▶ _Data for analysis_
-.-.-

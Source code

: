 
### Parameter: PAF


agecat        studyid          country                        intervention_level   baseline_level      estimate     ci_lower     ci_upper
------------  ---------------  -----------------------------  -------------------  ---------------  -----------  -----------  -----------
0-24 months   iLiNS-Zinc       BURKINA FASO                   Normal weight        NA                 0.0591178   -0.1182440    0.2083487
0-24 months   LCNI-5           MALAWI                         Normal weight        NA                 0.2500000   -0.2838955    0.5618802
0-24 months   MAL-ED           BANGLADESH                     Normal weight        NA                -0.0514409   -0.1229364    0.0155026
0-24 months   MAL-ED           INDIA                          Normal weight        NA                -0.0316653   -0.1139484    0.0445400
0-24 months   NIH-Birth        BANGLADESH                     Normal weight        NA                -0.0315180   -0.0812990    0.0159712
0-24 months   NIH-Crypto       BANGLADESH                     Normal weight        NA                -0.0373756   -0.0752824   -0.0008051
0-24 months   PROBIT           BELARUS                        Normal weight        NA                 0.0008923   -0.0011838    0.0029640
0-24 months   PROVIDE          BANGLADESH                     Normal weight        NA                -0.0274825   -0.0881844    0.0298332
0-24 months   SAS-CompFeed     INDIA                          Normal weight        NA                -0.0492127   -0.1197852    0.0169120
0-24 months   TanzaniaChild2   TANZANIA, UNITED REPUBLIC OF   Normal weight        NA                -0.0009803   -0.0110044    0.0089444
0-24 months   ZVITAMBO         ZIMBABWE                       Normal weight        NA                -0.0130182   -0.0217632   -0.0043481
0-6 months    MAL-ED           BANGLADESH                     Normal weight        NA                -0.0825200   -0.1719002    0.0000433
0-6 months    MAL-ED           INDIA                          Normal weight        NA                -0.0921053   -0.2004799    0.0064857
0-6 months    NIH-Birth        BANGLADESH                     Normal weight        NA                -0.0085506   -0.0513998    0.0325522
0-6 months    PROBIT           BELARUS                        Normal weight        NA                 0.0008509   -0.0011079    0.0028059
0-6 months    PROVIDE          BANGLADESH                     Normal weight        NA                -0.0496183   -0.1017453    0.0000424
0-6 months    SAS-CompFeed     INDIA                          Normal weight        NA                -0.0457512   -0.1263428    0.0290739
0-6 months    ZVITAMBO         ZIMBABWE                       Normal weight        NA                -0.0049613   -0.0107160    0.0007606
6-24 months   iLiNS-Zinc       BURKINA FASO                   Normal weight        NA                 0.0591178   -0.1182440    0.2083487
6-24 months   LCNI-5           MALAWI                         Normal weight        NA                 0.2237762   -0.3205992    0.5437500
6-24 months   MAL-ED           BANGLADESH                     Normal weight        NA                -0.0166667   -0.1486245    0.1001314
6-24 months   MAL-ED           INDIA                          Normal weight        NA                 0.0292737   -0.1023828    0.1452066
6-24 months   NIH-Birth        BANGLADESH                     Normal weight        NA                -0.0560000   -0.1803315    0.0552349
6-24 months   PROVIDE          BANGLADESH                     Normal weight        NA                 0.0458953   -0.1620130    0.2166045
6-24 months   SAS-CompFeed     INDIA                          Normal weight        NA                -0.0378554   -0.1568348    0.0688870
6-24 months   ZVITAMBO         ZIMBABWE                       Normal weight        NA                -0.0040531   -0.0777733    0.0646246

-.-.-

▶ _Assignment_
The records above must each be restated exactly as they stand.

▶ _Result below_
Source code

: 
### Parameter: PAF


agecat        studyid          country                        intervention_level   baseline_level      estimate     ci_lower     ci_upper
------------  ---------------  -----------------------------  -------------------  ---------------  -----------  -----------  -----------
0-24 months   iLiNS-Zinc       BURKINA FASO                   Normal weight        NA                 0.0591178   -0.1182440    0.2083487
0-24 months   LCNI-5           MALAWI                         Normal weight        NA                 0.2500000   -0.2838955    0.5618802
0-24 months   MAL-ED           BANGLADESH                     Normal weight        NA                -0.0514409   -0.1229364    0.0155026
0-24 months   MAL-ED           INDIA                          Normal weight        NA                -0.0316653   -0.1139484    0.0445400
0-24 months   NIH-Birth        BANGLADESH                     Normal weight        NA                -0.0315180   -0.0812990    0.0159712
0-24 months   NIH-Crypto       BANGLADESH                     Normal weight        NA                -0.0373756   -0.0752824   -0.0008051
0-24 months   PROBIT           BELARUS                        Normal weight        NA                 0.0008923   -0.0011838    0.0029640
0-24 months   PROVIDE          BANGLADESH                     Normal weight        NA                -0.0274825   -0.0881844    0.0298332
0-24 months   SAS-CompFeed     INDIA                          Normal weight        NA                -0.0492127   -0.1197852    0.0169120
0-24 months   TanzaniaChild2   TANZANIA, UNITED REPUBLIC OF   Normal weight        NA                -0.0009803   -0.0110044    0.0089444
0-24 months   ZVITAMBO         ZIMBABWE                       Normal weight        NA                -0.0130182   -0.0217632   -0.0043481
0-6 months    MAL-ED           BANGLADESH                     Normal weight        NA                -0.0825200   -0.1719002    0.0000433
0-6 months    MAL-ED           INDIA                          Normal weight        NA                -0.0921053   -0.2004799    0.0064857
0-6 months    NIH-Birth        BANGLADESH                     Normal weight        NA                -0.0085506   -0.0513998    0.0325522
0-6 months    PROBIT           BELARUS                        Normal weight        NA                 0.0008509   -0.0011079    0.0028059
0-6 months    PROVIDE          BANGLADESH                     Normal weight        NA                -0.0496183   -0.1017453    0.0000424
0-6 months    SAS-CompFeed     INDIA                          Normal weight        NA                -0.0457512   -0.1263428    0.0290739
0-6 months    ZVITAMBO         ZIMBABWE                       Normal weight        NA                -0.0049613   -0.0107160    0.0007606
6-24 months   iLiNS-Zinc       BURKINA FASO                   Normal weight        NA                 0.0591178   -0.1182440    0.2083487
6-24 months   LCNI-5           MALAWI                         Normal weight        NA                 0.2237762   -0.3205992    0.5437500
6-24 months   MAL-ED           BANGLADESH                     Normal weight        NA                -0.0166667   -0.1486245    0.1001314
6-24 months   MAL-ED           INDIA                          Normal weight        NA                 0.0292737   -0.1023828    0.1452066
6-24 months   NIH-Birth        BANGLADESH                     Normal weight        NA                -0.0560000   -0.1803315    0.0552349
6-24 months   PROVIDE          BANGLADESH                     Normal weight        NA                 0.0458953   -0.1620130    0.2166045
6-24 months   SAS-CompFeed     INDIA                          Normal weight        NA                -0.0378554   -0.1568348    0.0688870
6-24 months   ZVITAMBO         ZIMBABWE                       Normal weight        NA                -0.0040531   -0.0777733    0.0646246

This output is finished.